Introduction

Stents were first developed in the late 1970s out of a need to keep coronary arteries open after balloon angioplasty (Cohen, 2006). Balloon angioplasty can weaken the arteries, sometimes causing them to collapse within a few days (Cohen, 2006). At that time, the only treatment available was emergency bypass graft surgery (Cohen, 2006). Further, angioplasty was causing restenosis in almost one-third of all patients (Cohen, 2006). Bare metal stents were developed in the mid 1980s out of a need to prevent or lower the incidences of restenosis due to angioplasty.

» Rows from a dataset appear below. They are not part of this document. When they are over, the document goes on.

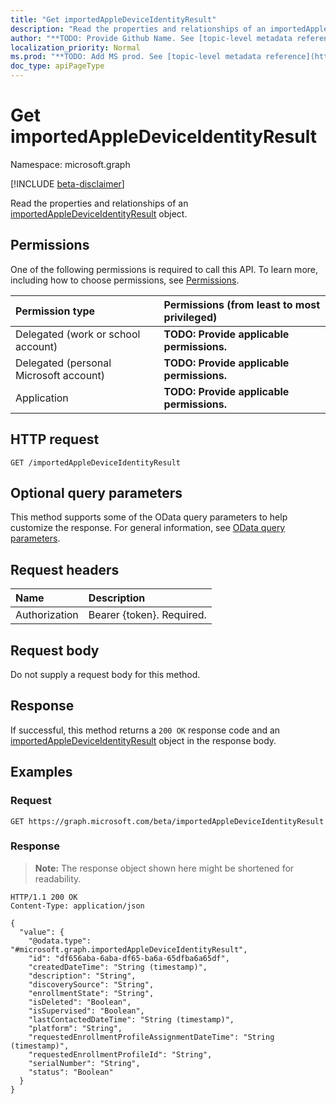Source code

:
 ```yaml
---
title: "Get importedAppleDeviceIdentityResult"
description: "Read the properties and relationships of an importedAppleDeviceIdentityResult object."
author: "**TODO: Provide Github Name. See [topic-level metadata reference](https://msgo.azurewebsites.net/add/document/guidelines/metadata.html#topic-level-metadata)**"
localization_priority: Normal
ms.prod: "**TODO: Add MS prod. See [topic-level metadata reference](https://msgo.azurewebsites.net/add/document/guidelines/metadata.html#topic-level-metadata)**"
doc_type: apiPageType
---
```


# Get importedAppleDeviceIdentityResult
Namespace: microsoft.graph

[!INCLUDE [beta-disclaimer](../../includes/beta-disclaimer.md)]

Read the properties and relationships of an [importedAppleDeviceIdentityResult](../resources/importedappledeviceidentityresult.md) object.

## Permissions
One of the following permissions is required to call this API. To learn more, including how to choose permissions, see [Permissions](/graph/permissions-reference).

|Permission type|Permissions (from least to most privileged)|
|:---|:---|
|Delegated (work or school account)|**TODO: Provide applicable permissions.**|
|Delegated (personal Microsoft account)|**TODO: Provide applicable permissions.**|
|Application|**TODO: Provide applicable permissions.**|

## HTTP request

<!-- {
  "blockType": "ignored"
}
-->
``` http
GET /importedAppleDeviceIdentityResult
```

## Optional query parameters
This method supports some of the OData query parameters to help customize the response. For general information, see [OData query parameters](/graph/query-parameters).

## Request headers
|Name|Description|
|:---|:---|
|Authorization|Bearer {token}. Required.|

## Request body
Do not supply a request body for this method.

## Response

If successful, this method returns a `200 OK` response code and an [importedAppleDeviceIdentityResult](../resources/importedappledeviceidentityresult.md) object in the response body.

## Examples

### Request
<!-- {
  "blockType": "request",
  "name": "get_importedappledeviceidentityresult"
}
-->
``` http
GET https://graph.microsoft.com/beta/importedAppleDeviceIdentityResult
```


### Response
>**Note:** The response object shown here might be shortened for readability.
<!-- {
  "blockType": "response",
  "truncated": true,
  "@odata.type": "microsoft.graph.importedAppleDeviceIdentityResult"
}
-->
``` http
HTTP/1.1 200 OK
Content-Type: application/json

{
  "value": {
    "@odata.type": "#microsoft.graph.importedAppleDeviceIdentityResult",
    "id": "df656aba-6aba-df65-ba6a-65dfba6a65df",
    "createdDateTime": "String (timestamp)",
    "description": "String",
    "discoverySource": "String",
    "enrollmentState": "String",
    "isDeleted": "Boolean",
    "isSupervised": "Boolean",
    "lastContactedDateTime": "String (timestamp)",
    "platform": "String",
    "requestedEnrollmentProfileAssignmentDateTime": "String (timestamp)",
    "requestedEnrollmentProfileId": "String",
    "serialNumber": "String",
    "status": "Boolean"
  }
}
```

While bare metal stents solved the problem of artery closure during the hospital stay, restenosis continued to occur in patients who received bare metal stents. In one-fourth of all cases, the stent experienced reblocking at around six months and had to be reimplanted (Cohen, 2006). Drug eluting stents were next developed in the hope that the pharmaceutical would prevent restenosis. Drug eluting stents have the same structure as a bare metal stent but are coated with a pharmaceutical. The pharmaceutical can also be contained within a thin polymer on the scaffolding of the stent to slow the release (Cohen, 2006). Drug eluting stents, in comparison to bare metal stents, decrease the risk of restenosis. However, drug elucting stents may increase the risk of stent thrombosis. Still searching for a solution that would reduce the risk of restenosis and stent thrombosis, a few companies are developing biomimetic stents. Biomimetic stents are coated with a biologic in order to improve biocompatibility. Thus far, biomimetic stents are showing great promise in reducing occurrences of restenosis, stent thrombosis, and even neointimal hyperplasia.

Stenting

Stenting is the process through which a stent is inserted into an artery. A catheter which includes a balloon covered by a stent is inserted into an access site. The access site can be a small puncture located in the arm or groin. The catheter is guided by imaging technology such as a camera through the artery to the site of blockage. Once the catheter is at the site of blockage, the balloon is inflated. As the balloon inflates, plaque and calcium that are clogging the artery are pressed against the wall of the artery and held in place by the stent. The balloon is then deflated, and the catheter is retracted out through the access site.

Bare Metal Stents

Bare metal stent inserted onto a balloon catheter (Cohen 2006).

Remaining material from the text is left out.